Compare and Contrast

“…the usability evaluation stage is an effective method by which a software development team can establish the positive and negative aspects of its prototype releases, and make the required changes before the system is delivered to the target users”  (Issa & Isaias, 2015, p. 29).

…the design and production of a new entity…amounts to a process of configuring its user, where ‘configuring’ includes defining the identity of putative users, and setting constraints upon their likely future actions” (Woolgar, 1990).

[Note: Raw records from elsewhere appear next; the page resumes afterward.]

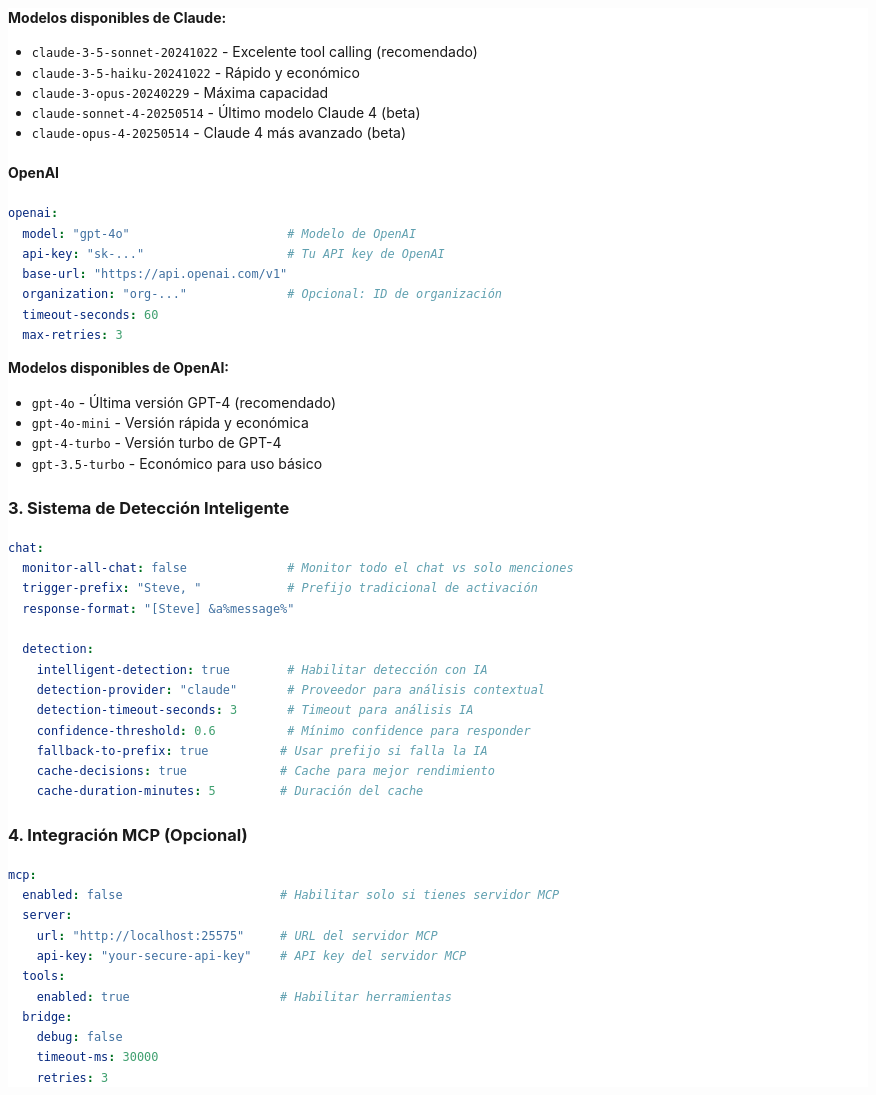 **Modelos disponibles de Claude:**
- `claude-3-5-sonnet-20241022` - Excelente tool calling (recomendado)
- `claude-3-5-haiku-20241022` - Rápido y económico
- `claude-3-opus-20240229` - Máxima capacidad
- `claude-sonnet-4-20250514` - Último modelo Claude 4 (beta)
- `claude-opus-4-20250514` - Claude 4 más avanzado (beta)

#### OpenAI
```yaml
openai:
  model: "gpt-4o"                      # Modelo de OpenAI
  api-key: "sk-..."                    # Tu API key de OpenAI
  base-url: "https://api.openai.com/v1"
  organization: "org-..."              # Opcional: ID de organización
  timeout-seconds: 60
  max-retries: 3
```

**Modelos disponibles de OpenAI:**
- `gpt-4o` - Última versión GPT-4 (recomendado)
- `gpt-4o-mini` - Versión rápida y económica
- `gpt-4-turbo` - Versión turbo de GPT-4
- `gpt-3.5-turbo` - Económico para uso básico

### 3. Sistema de Detección Inteligente

```yaml
chat:
  monitor-all-chat: false              # Monitor todo el chat vs solo menciones
  trigger-prefix: "Steve, "            # Prefijo tradicional de activación
  response-format: "[Steve] &a%message%"
  
  detection:
    intelligent-detection: true        # Habilitar detección con IA
    detection-provider: "claude"       # Proveedor para análisis contextual
    detection-timeout-seconds: 3       # Timeout para análisis IA
    confidence-threshold: 0.6          # Mínimo confidence para responder
    fallback-to-prefix: true          # Usar prefijo si falla la IA
    cache-decisions: true             # Cache para mejor rendimiento
    cache-duration-minutes: 5         # Duración del cache
```

### 4. Integración MCP (Opcional)

```yaml
mcp:
  enabled: false                      # Habilitar solo si tienes servidor MCP
  server:
    url: "http://localhost:25575"     # URL del servidor MCP
    api-key: "your-secure-api-key"    # API key del servidor MCP
  tools:
    enabled: true                     # Habilitar herramientas
  bridge:
    debug: false
    timeout-ms: 30000
    retries: 3
```
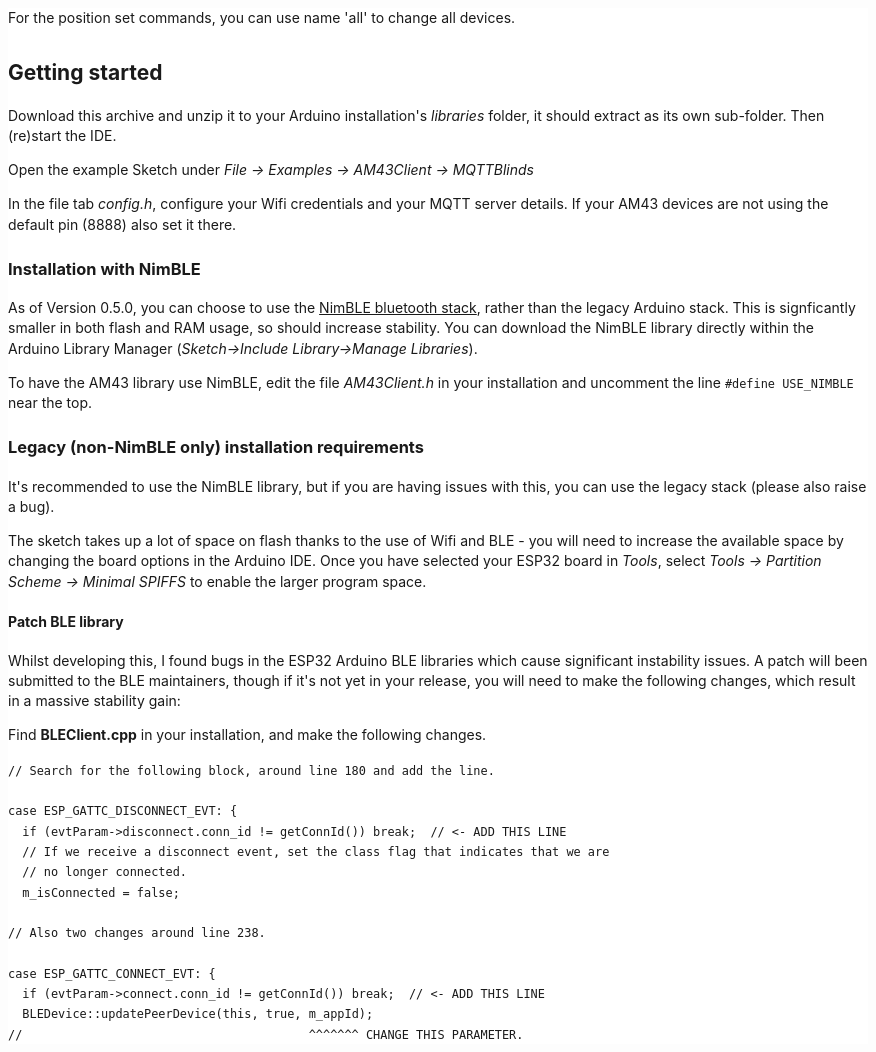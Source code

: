 For the position set commands, you can use name 'all' to change all devices.

## Getting started

Download this archive and unzip it to your Arduino installation's *libraries*
folder, it should extract as its own sub-folder. Then (re)start the IDE.

Open the example Sketch under *File -> Examples -> AM43Client -> MQTTBlinds*

In the file tab *config.h*, configure your Wifi credentials and your MQTT server
details. If your AM43 devices are not using the default pin (8888) also set it
there.

### Installation with NimBLE

As of Version 0.5.0, you can choose to use the [NimBLE bluetooth stack](https://github.com/h2zero/NimBLE-Arduino/),
rather than the legacy Arduino stack. This is signficantly smaller in both flash and
RAM usage, so should increase stability. You can download the NimBLE library directly
within the Arduino Library Manager (*Sketch->Include Library->Manage Libraries*).

To have the AM43 library use NimBLE, edit the file *AM43Client.h* in your
installation and uncomment the line ```#define USE_NIMBLE``` near the top.

### Legacy (non-NimBLE only) installation requirements

It's recommended to use the NimBLE library, but if you are having issues with
this, you can use the legacy stack (please also raise a bug).

The sketch takes up a lot of space on flash thanks to the use of Wifi and BLE - you
will need to increase the available space by changing the board options in the
Arduino IDE. Once you have selected your ESP32 board in *Tools*, select 
*Tools -> Partition Scheme -> Minimal SPIFFS* to enable the larger program space.

#### Patch BLE library

Whilst developing this, I found bugs in the ESP32 Arduino BLE libraries
which cause significant instability issues. A patch will been submitted to
the BLE maintainers, though if it's not yet in your release, you will need
to make the following changes, which result in a massive stability gain:

Find <b>BLEClient.cpp</b> in your installation, and make the following changes.

```
// Search for the following block, around line 180 and add the line.

case ESP_GATTC_DISCONNECT_EVT: {
  if (evtParam->disconnect.conn_id != getConnId()) break;  // <- ADD THIS LINE
  // If we receive a disconnect event, set the class flag that indicates that we are
  // no longer connected.
  m_isConnected = false;

// Also two changes around line 238.

case ESP_GATTC_CONNECT_EVT: {
  if (evtParam->connect.conn_id != getConnId()) break;  // <- ADD THIS LINE
  BLEDevice::updatePeerDevice(this, true, m_appId);  
//                                        ^^^^^^^ CHANGE THIS PARAMETER.

```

Woolgar (1990) explains the complexity of entities and the relationships between them. “The machine can only be understood in terms of its relationship with other entities of its phenomenal world” (p.67). When a new entity is introduced, it disrupts and potentially changes the moral order (Woolgar, 1990). He implies that introducing a new interface results in the user’s configuration and that there is a fluid relationship between the two, both influencing one another. Issa and Isaiais (2015) discuss the importance of the evaluation stage in ensuring optimal human-computer interaction. This involves a thoughtful process of design, implementation, and evaluation, as well as an awareness that organizational, social, and psychological factors will influence this.

Although I appreciate how Woolgar’s 1990 ethnographic study on configuring the user forced me to examine the relationship between the machine and the user, how the user was evaluated leaves me with some skepticism. The machine likely influenced the users in Woolgar’s study on some level; however, I suspect the flawed evaluative process and influential observers had a more significant influence. With a background in science and healthcare, I lean more towards Issa and Isaiais’ (2015) emphasis on the evaluative process and believe this can be objective and unbiased if thoughtfully and scientifically implemented. With that said, it is clear to me that the entity of the machine can significantly impact how we view ourselves and how we see and interact with the world around us; thus, it is impossible to deny that the machine and the user do not mutually shape each other on some level.

References

Bryson, M., Bereiter, C., Scardamalia, M., & Joram, E. (1991). Going beyond the problem as given: Problem-solving in expert and novice writers. In R. J. Sternberg & P. A. Frensch (Eds.), Complex problem solving: Principles and mechanisms (pp. 61–84). Lawrence Erlbaum Associates, Inc.

Issa, T., & Isaias, P. (2015). Usability and human-computer interaction (HCI). In Sustainable Design (pp. 19-35). Springer.

Woolgar, S. (1990). Configuring the user: The case of usability trialsThe Sociological Review38(1, Suppl.), S58-S99.